Bacon took up painting in his late 30s, having drifted as an interior decorator, bon vivant and gambler. He said that his artistic career was delayed because he spent too long looking for subject matter that could sustain his interest. His breakthrough came with the 1944 triptych Three Studies for Figures at the Base of a Crucifixion, which sealed his reputation as a uniquely bleak chronicler of the human condition. From the mid-1960s he mainly produced portraits of friends and drinking companions, either as single or triptych panels. Following the 1971 suicide of his lover George Dyer, his art became more sombre, inward-looking and preoccupied with the passage of time and death. The climax of this later period is marked by masterpieces, including his 1982's "Study for Self-Portrait" and Study for a Self-Portrait—Triptych, 1985–86.

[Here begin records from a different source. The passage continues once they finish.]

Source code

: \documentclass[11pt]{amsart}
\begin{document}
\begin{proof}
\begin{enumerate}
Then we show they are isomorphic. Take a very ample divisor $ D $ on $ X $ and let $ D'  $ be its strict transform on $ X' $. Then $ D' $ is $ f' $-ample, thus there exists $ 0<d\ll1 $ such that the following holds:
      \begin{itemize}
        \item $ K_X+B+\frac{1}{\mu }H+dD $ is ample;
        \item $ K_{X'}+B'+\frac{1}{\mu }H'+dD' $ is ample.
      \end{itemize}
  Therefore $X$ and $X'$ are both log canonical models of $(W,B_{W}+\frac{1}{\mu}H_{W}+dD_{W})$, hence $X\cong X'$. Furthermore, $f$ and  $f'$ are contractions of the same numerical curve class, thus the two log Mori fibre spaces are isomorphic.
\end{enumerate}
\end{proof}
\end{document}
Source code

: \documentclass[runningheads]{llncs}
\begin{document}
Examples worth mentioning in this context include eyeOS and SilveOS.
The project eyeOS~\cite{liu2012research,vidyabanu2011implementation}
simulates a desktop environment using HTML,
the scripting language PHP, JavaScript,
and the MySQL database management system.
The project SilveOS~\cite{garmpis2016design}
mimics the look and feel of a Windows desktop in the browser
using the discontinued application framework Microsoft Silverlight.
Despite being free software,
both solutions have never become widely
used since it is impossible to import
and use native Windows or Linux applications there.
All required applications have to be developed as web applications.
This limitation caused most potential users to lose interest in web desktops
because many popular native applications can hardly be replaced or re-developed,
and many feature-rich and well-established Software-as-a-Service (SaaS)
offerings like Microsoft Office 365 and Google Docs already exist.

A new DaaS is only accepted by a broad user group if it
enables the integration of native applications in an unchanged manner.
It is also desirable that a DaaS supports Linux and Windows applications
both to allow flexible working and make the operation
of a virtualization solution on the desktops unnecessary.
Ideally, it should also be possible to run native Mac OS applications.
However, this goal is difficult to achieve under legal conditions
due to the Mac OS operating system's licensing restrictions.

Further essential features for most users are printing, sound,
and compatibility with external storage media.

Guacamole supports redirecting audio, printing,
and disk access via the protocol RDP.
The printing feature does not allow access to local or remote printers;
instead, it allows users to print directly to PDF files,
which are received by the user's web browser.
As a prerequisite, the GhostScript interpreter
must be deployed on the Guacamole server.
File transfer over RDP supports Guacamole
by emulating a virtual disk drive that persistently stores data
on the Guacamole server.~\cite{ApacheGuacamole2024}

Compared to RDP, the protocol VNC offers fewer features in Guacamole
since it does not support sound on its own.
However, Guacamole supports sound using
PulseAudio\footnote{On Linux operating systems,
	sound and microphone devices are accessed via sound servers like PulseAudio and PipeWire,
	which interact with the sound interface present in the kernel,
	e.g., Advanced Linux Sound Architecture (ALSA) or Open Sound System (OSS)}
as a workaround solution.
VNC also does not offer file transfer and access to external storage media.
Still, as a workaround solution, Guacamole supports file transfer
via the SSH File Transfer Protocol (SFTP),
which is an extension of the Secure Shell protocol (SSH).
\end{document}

Despite his bleak existentialist outlook, solidified in the public mind through his articulate and vivid series of interviews with David Sylvester, Bacon in person was highly engaging and charismatic, articulate, well-read and openly gay. He was a prolific artist, but nonetheless spent many of the evenings of his middle age eating, drinking and gambling in London's Soho with like-minded friends such as Lucian Freud (though the two fell out in the mid-1970s, for reasons neither ever explained), John Deakin, Muriel Belcher, Henrietta Moraes, Daniel Farson, Tom Baker, and Jeffrey Bernard.

After Dyer's suicide he largely distanced himself from this circle, and while his social life was still active and his passion for gambling and drinking continued, he settled into a platonic and somewhat fatherly relationship with his eventual heir, John Edwards. The art critic Robert Hughes described him as "the most implacable, lyric artist in late 20th-century England, perhaps in all the world" and along with Willem de Kooning as "the most important painter of the disquieting human figure in the 50's of the 20th century." Francis Bacon was the subject of two Tate retrospectives and a major showing in 1971 at the Grand Palais. Since his death his reputation and market value have grown steadily, and his work is among the most acclaimed, expensive and sought-after. In the late 1990s a number of major works, previously assumed destroyed, including early 1950s popes and 1960s portraits, reemerged to set record prices at auction. In 2013 his Three Studies of Lucian Freud set the world record as the most expensive piece of art sold at auction.